Exercise brief: Copy out, from the entries below, each line that holds the string "HTCondor".

Data under study:
"""

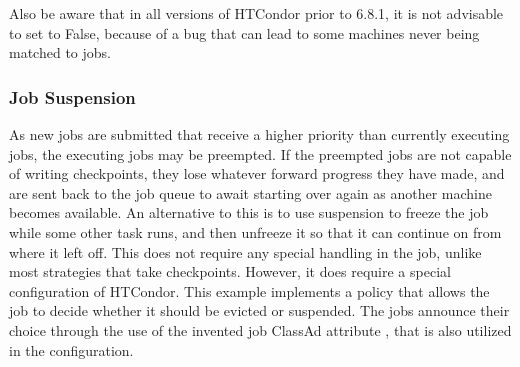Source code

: Also be aware that in all versions of HTCondor prior to 6.8.1, it is
not advisable to set  to False,
because of a bug that can lead to some machines never being
matched to jobs.

\subsubsection{\label{sec:Job-Suspension}Job Suspension}
As new jobs are submitted that receive a higher priority than
currently executing jobs,
the executing jobs may be preempted.
If the preempted jobs are not capable of writing checkpoints,
they lose whatever forward progress they have made,
and are sent back to the job queue to await starting over again as
another machine becomes available.
An alternative to this is to use suspension to freeze the job while some
other task runs,
and then unfreeze it so that it can continue on from where it left off.
This does not require any special handling in the job,
unlike most strategies that take checkpoints.
However, it does require a special configuration of HTCondor.
This example implements a policy that allows the job to decide
whether it should be evicted or suspended.
The jobs announce their choice through the use of the invented
job ClassAd attribute ,
that is also utilized in the configuration.

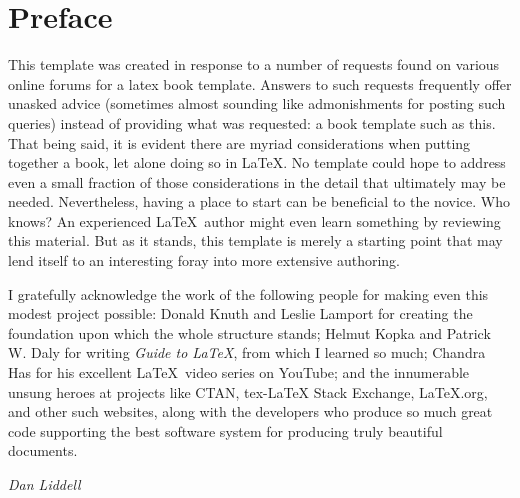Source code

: 
\thispagestyle{plain}	

\chapter{Preface}

This template was created in response to a number of requests found on various online forums for a \gls{latex} book template. Answers to such requests frequently offer unasked advice (sometimes almost sounding like admonishments for posting such queries) instead of providing  what was requested: a book template such as this. That being said, it is evident there are myriad considerations when putting together a book, let alone doing so in \LaTeX. No template could hope to address even a small fraction of those considerations in the detail that ultimately may be needed. Nevertheless, having a place to start can be beneficial to the novice. Who knows? An experienced \LaTeX\ author might even learn something by reviewing this material. But as it stands, this template is merely a starting point that may lend itself to an interesting foray into more extensive authoring. \vspace{3\parsep}

I gratefully acknowledge the work of the following people for making even this modest project possible:  Donald Knuth and  Leslie Lamport for creating the foundation upon which the whole structure stands; Helmut Kopka and Patrick W. Daly for writing {\itshape Guide to \LaTeX}, from which I learned so much; Chandra Has for his excellent \LaTeX\ video series on YouTube; and the innumerable unsung heroes at projects like CTAN, \gls{tex}-LaTeX Stack Exchange, LaTeX.org, and other such websites, along with the developers who produce so much great code supporting the best software system for producing truly beautiful documents.

\vspace{0.75in}\hspace{4in}\textit{Dan Liddell}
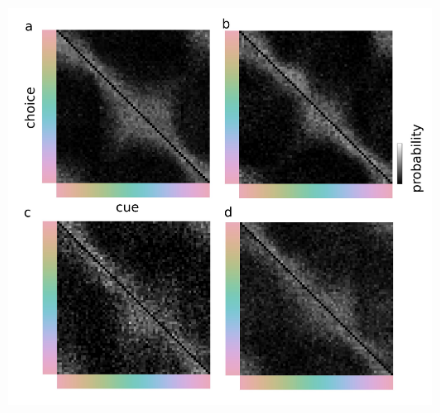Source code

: \begin{figure}
    \centering
    \begin{fullwidth}
    \includegraphics[width=\textwidth+4cm]{../Figures/flat/SI6_choiceMatrices.jpg}
    \label{fig:choiceProbabilityMatrices}
    \end{fullwidth}
\end{figure}


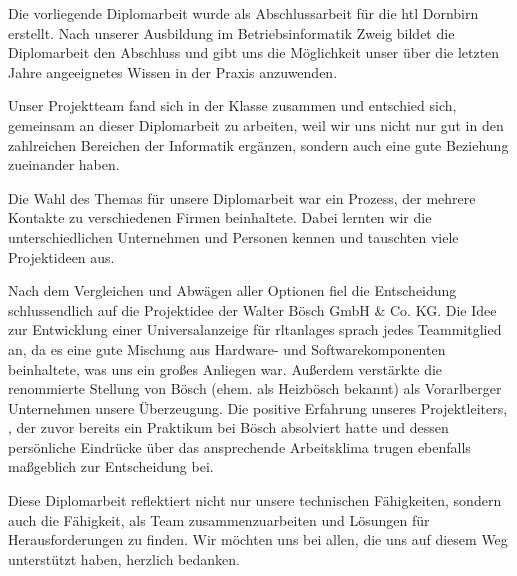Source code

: Die vorliegende Diplomarbeit wurde als Abschlussarbeit für die \ac{htl} Dornbirn erstellt. Nach unserer Ausbildung im Betriebsinformatik Zweig bildet die Diplomarbeit den Abschluss und gibt uns die Möglichkeit unser über die letzten Jahre angeeignetes Wissen in der Praxis anzuwenden.

Unser Projektteam fand sich in der Klasse zusammen und entschied sich, gemeinsam an dieser Diplomarbeit zu arbeiten, weil wir uns nicht nur gut in den zahlreichen Bereichen der Informatik ergänzen, sondern auch eine gute Beziehung zueinander haben.

Die Wahl des Themas für unsere Diplomarbeit war ein Prozess, der mehrere Kontakte zu verschiedenen Firmen beinhaltete. Dabei lernten wir die unterschiedlichen Unternehmen und Personen kennen und tauschten viele Projektideen aus.

Nach dem Vergleichen und Abwägen aller Optionen fiel die Entscheidung schlussendlich auf die Projektidee der Walter Bösch GmbH \& Co. KG. Die Idee zur Entwicklung einer Universalanzeige für \aclp{rltanlage} sprach jedes Teammitglied an, da es eine gute Mischung aus Hardware- und Softwarekomponenten beinhaltete, was uns ein großes Anliegen war. Außerdem verstärkte die renommierte Stellung von Bösch (ehem. als Heizbösch bekannt) als Vorarlberger Unternehmen unsere Überzeugung. Die positive Erfahrung unseres Projektleiters, \mangeng, der zuvor bereits ein Praktikum bei Bösch absolviert hatte und dessen persönliche Eindrücke über das ansprechende Arbeitsklima trugen ebenfalls maßgeblich zur Entscheidung bei.

Diese Diplomarbeit reflektiert nicht nur unsere technischen Fähigkeiten, sondern auch die Fähigkeit, als Team zusammenzuarbeiten und Lösungen für Herausforderungen zu finden. Wir möchten uns bei allen, die uns auf diesem Weg unterstützt haben, herzlich bedanken.
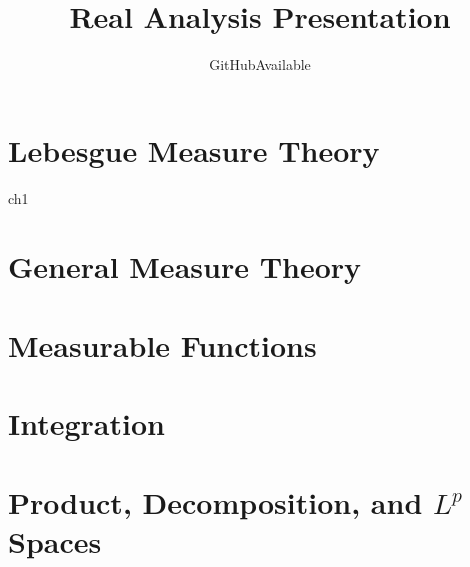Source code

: \documentclass{book}
\title{Real Analysis Presentation}
\author{GitHubAvailable}
\begin{document}

\chapter{Lebesgue Measure Theory}
{ch1}

\chapter{General Measure Theory}

\chapter{Measurable Functions}

\chapter{Integration}

\chapter{Product, Decomposition, and $L^p$ Spaces}
\end{document}
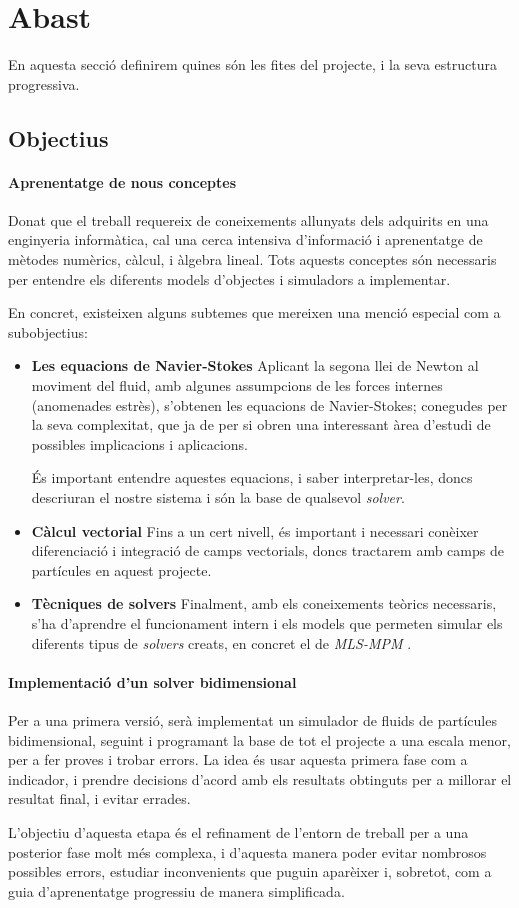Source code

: \documentclass[a4paper]{article} %
\begin{document}
	\section{Abast}
	En aquesta secció definirem quines són les fites del projecte, i la seva estructura progressiva.
	\subsection{Objectius}
	\paragraph{\quad Aprenentatge de nous conceptes} Donat que el treball requereix de coneixements allunyats dels adquirits en una enginyeria informàtica, cal una cerca intensiva d'informació i aprenentatge de mètodes numèrics, càlcul, i àlgebra lineal. Tots aquests conceptes són necessaris per entendre els diferents models d'objectes i simuladors a implementar. \par
	En concret, existeixen alguns subtemes que mereixen una menció especial com a subobjectius:
	
	\begin{itemize}
		\item \textbf{Les equacions de Navier-Stokes} Aplicant la segona llei de Newton al moviment del fluid, amb algunes assumpcions de les forces internes (anomenades estrès), s'obtenen les equacions de Navier-Stokes; conegudes per la seva complexitat, que ja de per si obren una interessant àrea d'estudi de possibles implicacions i aplicacions.
		\par
		És important entendre aquestes equacions, i saber interpretar-les, doncs descriuran el nostre sistema i són la base de qualsevol \textit{solver}.
	\item \textbf{Càlcul vectorial} Fins a un cert nivell, és important i necessari conèixer diferenciació i integració de camps vectorials, doncs tractarem amb camps de partícules en aquest projecte.
	\item \textbf{Tècniques de solvers} Finalment, amb els coneixements teòrics necessaris, s'ha d'aprendre el funcionament intern i els models que permeten simular els diferents tipus de \textit{solvers} creats, en concret el de \textit{MLS-MPM} \cite{hu2018mlsmpmcpic}.
	\end{itemize}
	\paragraph{\quad Implementació d'un solver bidimensional} Per a una primera versió, serà implementat un simulador de fluids de partícules bidimensional, seguint\cite{Hu,hu2018mlsmpmcpic} i programant la base de tot el projecte a una escala menor, per a fer proves i trobar errors. La idea és usar aquesta primera fase com a indicador, i prendre decisions d'acord amb els resultats obtinguts per a millorar el resultat final, i evitar errades. \par
	L'objectiu d'aquesta etapa és el refinament de l'entorn de treball per a una posterior fase molt més complexa, i d'aquesta manera poder evitar nombrosos possibles errors, estudiar inconvenients que puguin aparèixer i, sobretot, com a guia d'aprenentatge progressiu de manera simplificada. 
	
\end{document}
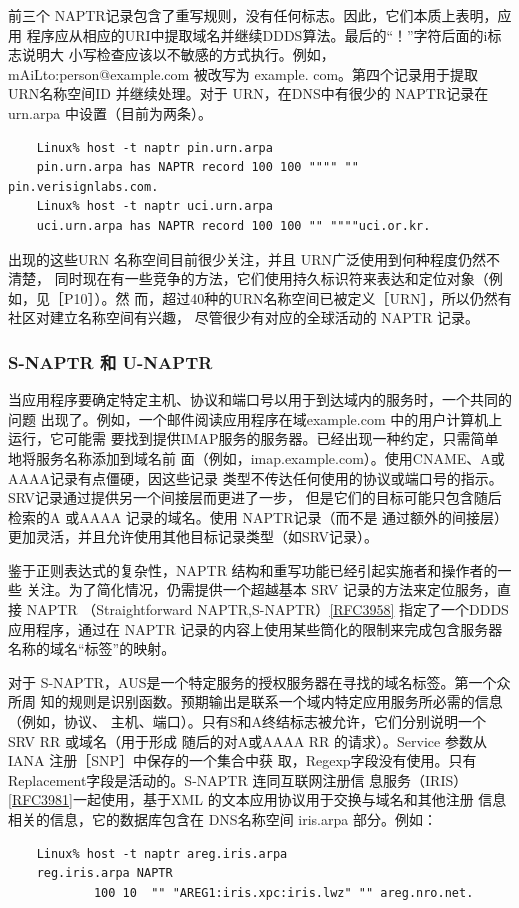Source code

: 前三个 NAPTR记录包含了重写规则，没有任何标志。因此，它们本质上表明，应用
程序应从相应的URI中提取域名并继续DDDS算法。最后的“！”字符后面的i标志说明大
小写检查应该以不敏感的方式执行。例如，mAiLto:person@example.com 被改写为 example.
com。第四个记录用于提取 URN名称空间ID 并继续处理。对于 URN，在DNS中有很少的
NAPTR记录在 urn.arpa 中设置（目前为两条）。

\begin{verbatim}
    Linux% host -t naptr pin.urn.arpa
    pin.urn.arpa has NAPTR record 100 100 """" "" pin.verisignlabs.com.
    Linux% host -t naptr uci.urn.arpa
    uci.urn.arpa has NAPTR record 100 100 "" """"uci.or.kr.
\end{verbatim}

出现的这些URN 名称空间目前很少关注，并且 URN广泛使用到何种程度仍然不清楚，
同时现在有一些竞争的方法，它们使用持久标识符来表达和定位对象（例如，见［P10］）。然
而，超过40种的URN名称空间已被定义［URN］，所以仍然有社区对建立名称空间有兴趣，
尽管很少有对应的全球活动的 NAPTR 记录。

\subsubsection{S-NAPTR 和 U-NAPTR}

当应用程序要确定特定主机、协议和端口号以用于到达域内的服务时，一个共同的问题
出现了。例如，一个邮件阅读应用程序在域example.com 中的用户计算机上运行，它可能需
要找到提供IMAP服务的服务器。已经出现一种约定，只需简单地将服务名称添加到域名前
面（例如，imap.example.com）。使用CNAME、A或AAAA记录有点僵硬，因这些记录
类型不传达任何使用的协议或端口号的指示。SRV记录通过提供另一个间接层而更进了一步，
但是它们的目标可能只包含随后检索的A 或AAAA 记录的域名。使用 NAPTR记录（而不是
通过额外的间接层）更加灵活，并且允许使用其他目标记录类型（如SRV记录）。

鉴于正则表达式的复杂性，NAPTR 结构和重写功能已经引起实施者和操作者的一些
关注。为了简化情况，仍需提供一个超越基本 SRV 记录的方法来定位服务，直接 NAPTR
（Straightforward NAPTR,S-NAPTR）\href{https://www.rfc-editor.org/rfc/rfc3958}{[RFC3958]} 指定了一个DDDS应用程序，通过在
NAPTR 记录的内容上使用某些筒化的限制来完成包含服务器名称的域名“标签”的映射。

对于 S-NAPTR，AUS是一个特定服务的授权服务器在寻找的域名标签。第一个众所周
知的规则是识别函数。预期输出是联系一个域内特定应用服务所必需的信息（例如，协议、
主机、端口）。只有S和A终结标志被允许，它们分别说明一个 SRV RR 或域名（用于形成
随后的对A或AAAA RR 的请求）。Service 参数从IANA 注册［SNP］中保存的一个集合中获
取，Regexp字段没有使用。只有 Replacement字段是活动的。S-NAPTR 连同互联网注册信
息服务（IRIS）\href{https://www.rfc-editor.org/rfc/rfc3981}{[RFC3981]}一起使用，基于XML 的文本应用协议用于交换与域名和其他注册
信息相关的信息，它的数据库包含在 DNS名称空间 iris.arpa 部分。例如：
\begin{verbatim}
    Linux% host -t naptr areg.iris.arpa
    reg.iris.arpa NAPTR
            100 10  "" "AREG1:iris.xpc:iris.lwz" "" areg.nro.net.
\end{verbatim}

"""

Answer section:
: Also be aware that in all versions of HTCondor prior to 6.8.1, it is
However, it does require a special configuration of HTCondor.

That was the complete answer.